Obesity is known to increase the risk of developing type 2 diabetes, a chronic condition that may impair the way your child’s body uses sugar (glucose). A poor diet can cause your child to develop high cholesterol, high blood pressure or both. These may result in a buildup of plaques in the arteries, thereby, narrowing and hardening arteries and possibly leading to a heart attack or a stroke later in life. Metabolic syndrome is also a complication. It is a cluster of conditions such as high blood pressure, high blood sugar, high triglycerides, low HDL (‘good’) cholesterol and excess abdominal fat. these conditions can put your child at risk of heart disease, diabetes or other health problems.

Children who are overweight or obese may more likely to develop asthma. Obstructive sleep apnea is a potentially serious disorder caused by an intermittent blockage of airflow during sleep. This leads to repeated cessation and starting of a child’s breathing during sleep. Obese children are more likely to break bones than their counterparts with normal weight. they are also likely to suffer from joint pains and hip dislocations.

There is also non-alcoholic fatty liver disease. This disorder usually presents with no symptoms and causes fatty deposits to build up in the liver. NAFLD can lead to scarring and permanent liver damage.

Are obese children likely to be overweight in adulthood?

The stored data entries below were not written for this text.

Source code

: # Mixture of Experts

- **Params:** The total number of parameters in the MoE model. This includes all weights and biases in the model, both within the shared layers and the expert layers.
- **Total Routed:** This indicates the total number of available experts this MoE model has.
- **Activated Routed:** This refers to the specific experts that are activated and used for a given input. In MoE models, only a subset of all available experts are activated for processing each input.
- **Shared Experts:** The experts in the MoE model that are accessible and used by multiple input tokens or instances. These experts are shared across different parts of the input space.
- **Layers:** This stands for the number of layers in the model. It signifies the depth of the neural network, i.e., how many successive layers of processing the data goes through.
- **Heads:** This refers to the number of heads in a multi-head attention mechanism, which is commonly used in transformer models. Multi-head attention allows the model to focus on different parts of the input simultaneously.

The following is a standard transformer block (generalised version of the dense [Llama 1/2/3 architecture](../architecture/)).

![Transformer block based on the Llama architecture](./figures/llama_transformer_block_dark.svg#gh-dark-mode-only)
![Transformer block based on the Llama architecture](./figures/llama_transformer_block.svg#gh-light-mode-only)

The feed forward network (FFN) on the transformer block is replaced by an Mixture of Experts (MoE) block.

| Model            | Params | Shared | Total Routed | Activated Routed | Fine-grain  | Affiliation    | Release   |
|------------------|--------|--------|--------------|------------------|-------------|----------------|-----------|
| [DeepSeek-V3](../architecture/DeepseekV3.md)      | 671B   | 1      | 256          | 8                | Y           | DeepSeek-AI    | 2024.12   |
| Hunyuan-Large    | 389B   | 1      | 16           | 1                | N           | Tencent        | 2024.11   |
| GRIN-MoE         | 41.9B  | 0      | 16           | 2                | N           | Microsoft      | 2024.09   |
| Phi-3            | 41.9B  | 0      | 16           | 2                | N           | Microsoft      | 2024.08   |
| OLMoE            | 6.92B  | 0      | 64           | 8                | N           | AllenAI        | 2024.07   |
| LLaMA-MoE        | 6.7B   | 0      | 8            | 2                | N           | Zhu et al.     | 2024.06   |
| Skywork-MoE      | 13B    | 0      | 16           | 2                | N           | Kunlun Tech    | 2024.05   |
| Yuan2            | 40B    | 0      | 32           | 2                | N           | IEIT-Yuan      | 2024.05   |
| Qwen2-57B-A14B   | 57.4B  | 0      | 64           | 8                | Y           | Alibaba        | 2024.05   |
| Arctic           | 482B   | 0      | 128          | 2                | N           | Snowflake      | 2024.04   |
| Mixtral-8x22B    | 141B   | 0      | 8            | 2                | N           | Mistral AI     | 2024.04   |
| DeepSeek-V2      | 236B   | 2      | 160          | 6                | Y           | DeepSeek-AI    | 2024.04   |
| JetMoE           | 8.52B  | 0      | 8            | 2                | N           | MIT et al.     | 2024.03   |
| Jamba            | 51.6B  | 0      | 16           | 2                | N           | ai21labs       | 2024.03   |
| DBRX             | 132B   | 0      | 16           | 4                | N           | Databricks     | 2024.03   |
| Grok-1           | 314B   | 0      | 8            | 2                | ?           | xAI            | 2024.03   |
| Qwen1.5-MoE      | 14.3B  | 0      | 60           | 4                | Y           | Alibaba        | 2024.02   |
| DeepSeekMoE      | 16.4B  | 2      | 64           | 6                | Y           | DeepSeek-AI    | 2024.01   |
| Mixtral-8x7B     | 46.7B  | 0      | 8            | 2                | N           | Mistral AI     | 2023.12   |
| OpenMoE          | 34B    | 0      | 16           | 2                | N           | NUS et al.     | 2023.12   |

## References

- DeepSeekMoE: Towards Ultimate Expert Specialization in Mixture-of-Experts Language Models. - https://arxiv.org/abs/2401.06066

Yes. During their formative years, their eating patterns and sedentary nature become their lifestyles.

When is it necessary to see a doctor?

It is necessary to see a doctor as soon as a parent expresses concerns that the child is putting on weight, or notices symptoms of childhood obesity such as those listed above. the child’s history of growth and development, background, family’s lifestyle and weight-for-height history will be elicited. A physical examination will be carried out to determine the weight and height of the child; the BMI would be calculated and plotted on a chart to give a more objective assessment of the child’s status. A consultation with a nutritionist would be arranged as well.

What measures can parents take to prevent obesity in their children?

Parents should limit their children’s consumption of sugar-sweetened beverages or avoid them, if possible.

They should encourage the consumption of plenty of fruits and vegetables. Family meal times should be encouraged to teach your child how to make healthier choices, like adjusting portion sizes appropriately for age. Media time should be reduced to limit TV and other screen time to less than two hours a day for children older than two. And don’t allow television for children younger than two years. Be sure your child gets enough sleep. Also, schedule child checkups at least once a year and increase physical activities. Outdoor games and school physical activities should also be encouraged.